AIM OF THE EXERCISE » Look for the word "should" in the material below, then report each line where it occurs.

TASK INPUTS »
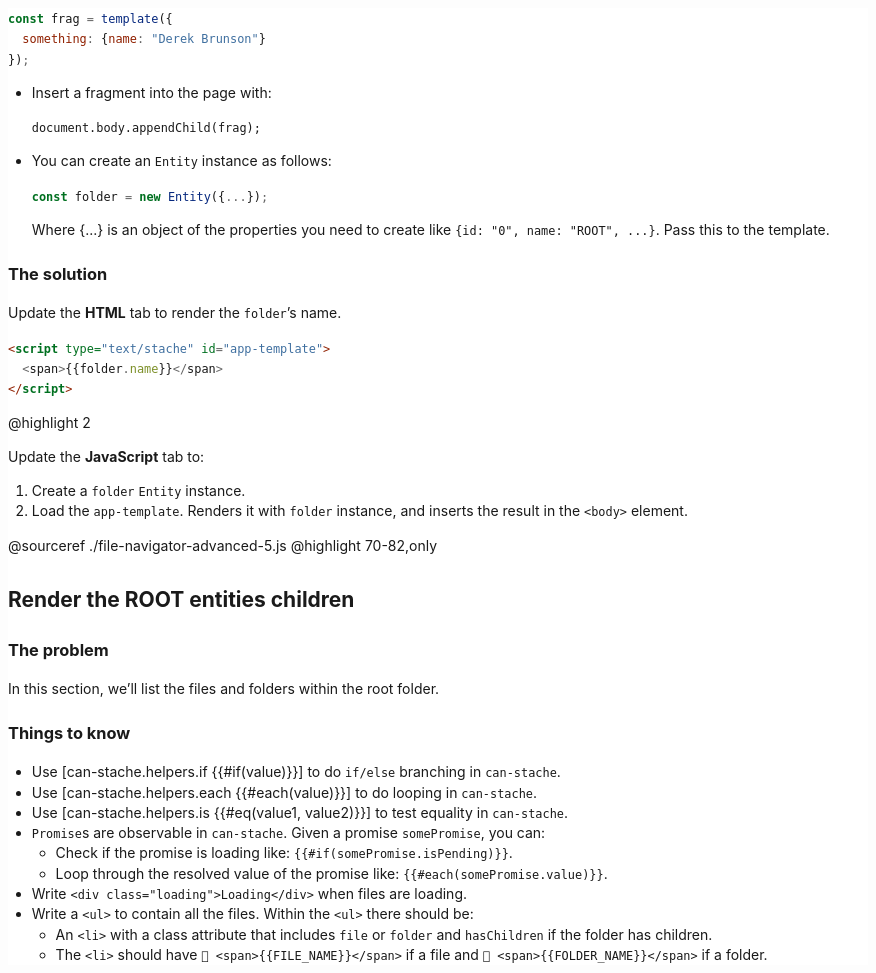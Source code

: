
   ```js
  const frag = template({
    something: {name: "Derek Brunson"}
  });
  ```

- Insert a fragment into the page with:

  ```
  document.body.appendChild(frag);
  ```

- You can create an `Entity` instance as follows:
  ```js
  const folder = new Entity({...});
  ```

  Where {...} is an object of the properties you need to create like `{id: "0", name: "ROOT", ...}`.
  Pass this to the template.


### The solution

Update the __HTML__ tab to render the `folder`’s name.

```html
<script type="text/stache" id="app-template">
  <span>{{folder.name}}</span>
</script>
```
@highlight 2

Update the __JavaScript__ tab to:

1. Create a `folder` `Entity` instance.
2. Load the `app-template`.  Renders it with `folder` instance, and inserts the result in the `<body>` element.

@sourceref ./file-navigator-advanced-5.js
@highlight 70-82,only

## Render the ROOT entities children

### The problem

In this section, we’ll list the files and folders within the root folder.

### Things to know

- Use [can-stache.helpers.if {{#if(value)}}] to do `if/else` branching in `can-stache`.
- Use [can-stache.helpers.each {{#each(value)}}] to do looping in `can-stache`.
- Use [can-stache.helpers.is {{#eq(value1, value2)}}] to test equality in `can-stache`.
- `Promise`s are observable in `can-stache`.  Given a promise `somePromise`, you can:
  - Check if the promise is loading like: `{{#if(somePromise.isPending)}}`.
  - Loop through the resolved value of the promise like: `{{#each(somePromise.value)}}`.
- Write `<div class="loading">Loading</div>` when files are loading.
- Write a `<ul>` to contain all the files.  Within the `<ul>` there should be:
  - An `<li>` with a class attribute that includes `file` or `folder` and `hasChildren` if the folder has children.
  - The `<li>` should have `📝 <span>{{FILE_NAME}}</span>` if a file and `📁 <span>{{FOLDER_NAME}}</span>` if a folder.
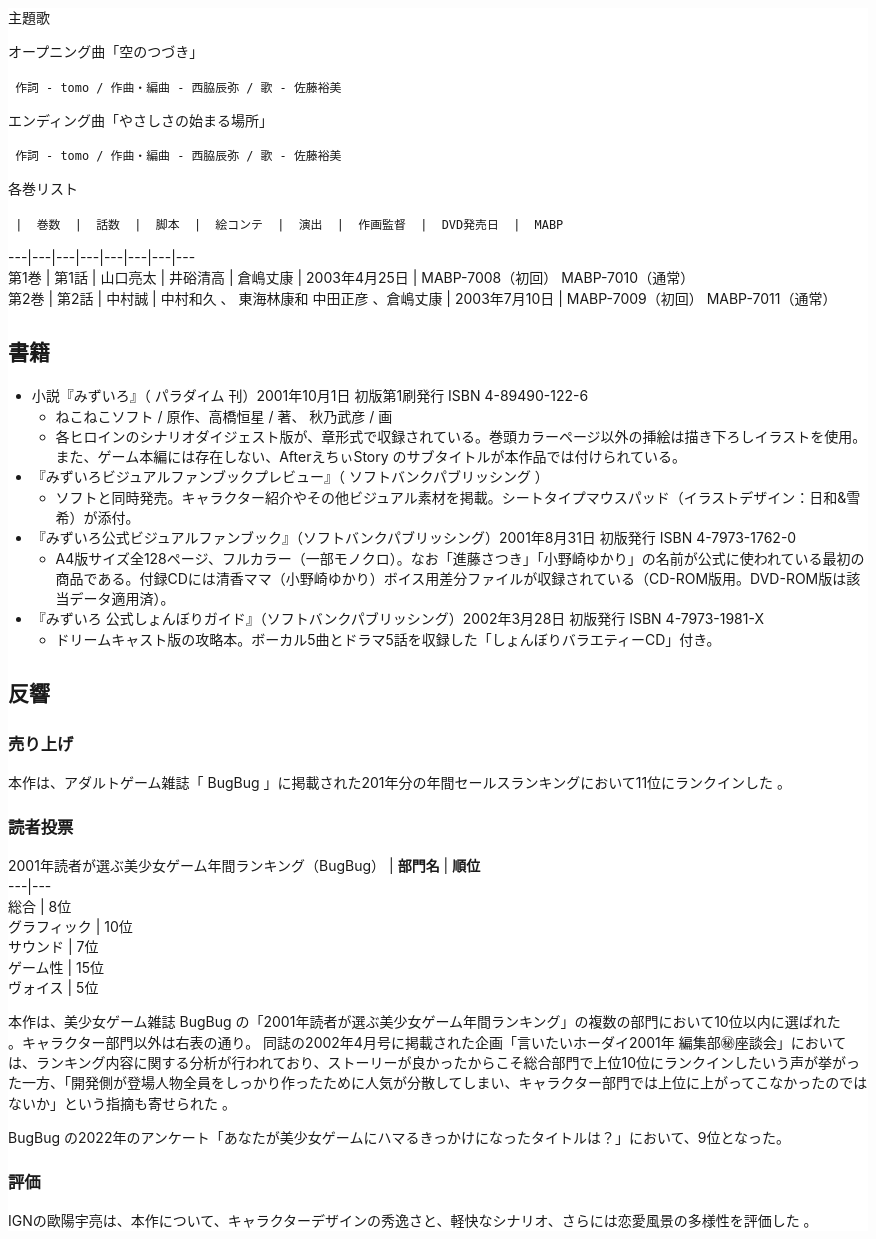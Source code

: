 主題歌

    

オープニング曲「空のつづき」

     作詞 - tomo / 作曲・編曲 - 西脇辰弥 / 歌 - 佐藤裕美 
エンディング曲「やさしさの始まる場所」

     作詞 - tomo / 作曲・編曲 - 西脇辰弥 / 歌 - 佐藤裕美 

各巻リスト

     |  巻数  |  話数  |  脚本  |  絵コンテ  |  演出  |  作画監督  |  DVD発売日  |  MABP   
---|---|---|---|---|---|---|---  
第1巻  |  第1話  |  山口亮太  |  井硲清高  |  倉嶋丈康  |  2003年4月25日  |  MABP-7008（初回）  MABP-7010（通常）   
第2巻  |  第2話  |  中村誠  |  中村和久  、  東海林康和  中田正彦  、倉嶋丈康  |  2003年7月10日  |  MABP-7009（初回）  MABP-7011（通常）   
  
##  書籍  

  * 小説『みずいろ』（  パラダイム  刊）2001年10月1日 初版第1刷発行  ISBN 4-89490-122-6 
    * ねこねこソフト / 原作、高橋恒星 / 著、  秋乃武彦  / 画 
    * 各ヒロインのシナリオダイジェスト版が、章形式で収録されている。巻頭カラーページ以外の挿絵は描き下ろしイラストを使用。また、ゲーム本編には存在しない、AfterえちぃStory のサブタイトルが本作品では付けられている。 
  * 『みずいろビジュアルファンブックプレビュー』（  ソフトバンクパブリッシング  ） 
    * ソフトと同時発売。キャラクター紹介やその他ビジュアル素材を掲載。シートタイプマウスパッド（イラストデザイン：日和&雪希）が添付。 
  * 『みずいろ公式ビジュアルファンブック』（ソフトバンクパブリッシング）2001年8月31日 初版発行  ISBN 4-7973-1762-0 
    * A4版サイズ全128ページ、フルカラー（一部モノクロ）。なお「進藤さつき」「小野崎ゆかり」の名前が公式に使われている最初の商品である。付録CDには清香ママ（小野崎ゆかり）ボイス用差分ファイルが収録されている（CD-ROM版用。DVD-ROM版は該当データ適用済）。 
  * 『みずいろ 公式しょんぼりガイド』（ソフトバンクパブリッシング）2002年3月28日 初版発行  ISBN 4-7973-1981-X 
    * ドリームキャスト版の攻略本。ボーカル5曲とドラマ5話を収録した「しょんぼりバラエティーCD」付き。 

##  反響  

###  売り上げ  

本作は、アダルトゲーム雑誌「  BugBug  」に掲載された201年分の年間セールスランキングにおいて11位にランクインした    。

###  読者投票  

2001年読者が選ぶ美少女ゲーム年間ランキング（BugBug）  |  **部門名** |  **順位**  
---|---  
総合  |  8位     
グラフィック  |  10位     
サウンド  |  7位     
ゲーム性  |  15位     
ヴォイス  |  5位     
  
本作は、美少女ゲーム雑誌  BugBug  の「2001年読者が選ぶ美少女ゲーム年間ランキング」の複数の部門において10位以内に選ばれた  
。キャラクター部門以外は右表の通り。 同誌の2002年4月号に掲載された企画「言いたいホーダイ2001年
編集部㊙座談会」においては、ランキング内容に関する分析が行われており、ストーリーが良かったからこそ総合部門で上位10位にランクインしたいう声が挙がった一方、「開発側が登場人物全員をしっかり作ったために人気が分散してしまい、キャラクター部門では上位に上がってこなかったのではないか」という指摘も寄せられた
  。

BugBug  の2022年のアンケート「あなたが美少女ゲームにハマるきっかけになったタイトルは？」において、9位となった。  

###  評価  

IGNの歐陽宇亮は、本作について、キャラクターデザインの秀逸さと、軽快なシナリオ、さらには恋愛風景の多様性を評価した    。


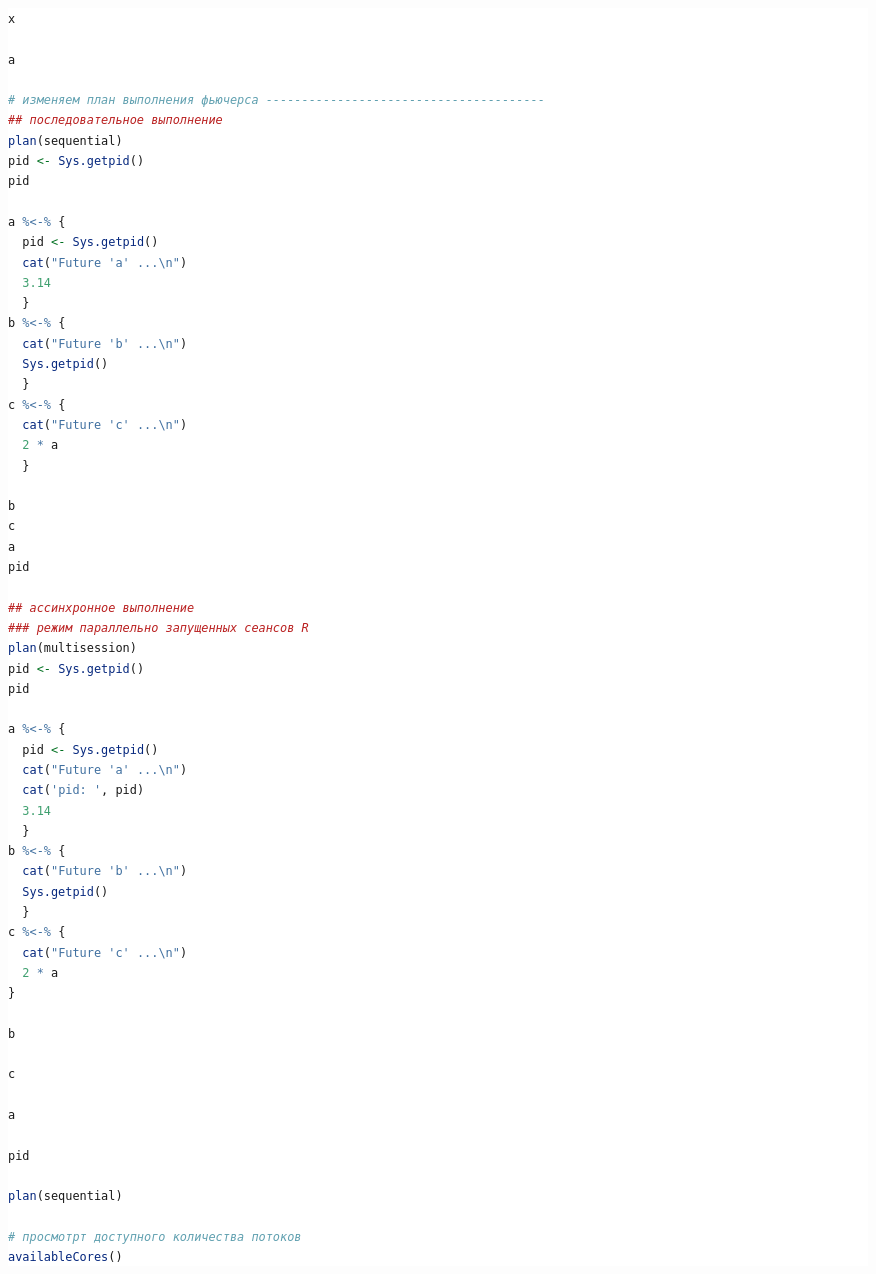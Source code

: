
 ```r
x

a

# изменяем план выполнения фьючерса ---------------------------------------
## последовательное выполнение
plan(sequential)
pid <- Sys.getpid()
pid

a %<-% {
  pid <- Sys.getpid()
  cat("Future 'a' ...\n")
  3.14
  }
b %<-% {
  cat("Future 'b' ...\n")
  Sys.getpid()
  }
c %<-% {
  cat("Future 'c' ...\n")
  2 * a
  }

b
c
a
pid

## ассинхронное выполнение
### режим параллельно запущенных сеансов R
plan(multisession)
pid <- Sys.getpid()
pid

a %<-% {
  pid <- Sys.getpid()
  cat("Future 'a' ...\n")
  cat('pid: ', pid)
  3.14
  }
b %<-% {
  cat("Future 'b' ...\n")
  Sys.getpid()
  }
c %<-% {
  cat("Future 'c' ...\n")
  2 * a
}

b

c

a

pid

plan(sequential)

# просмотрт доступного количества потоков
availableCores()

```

YOUR SOLUTION »
- Write a `<ul>` to contain all the files.  Within the `<ul>` there should be:
  - The `<li>` should have `📝 <span>{{FILE_NAME}}</span>` if a file and `📁 <span>{{FOLDER_NAME}}</span>` if a folder.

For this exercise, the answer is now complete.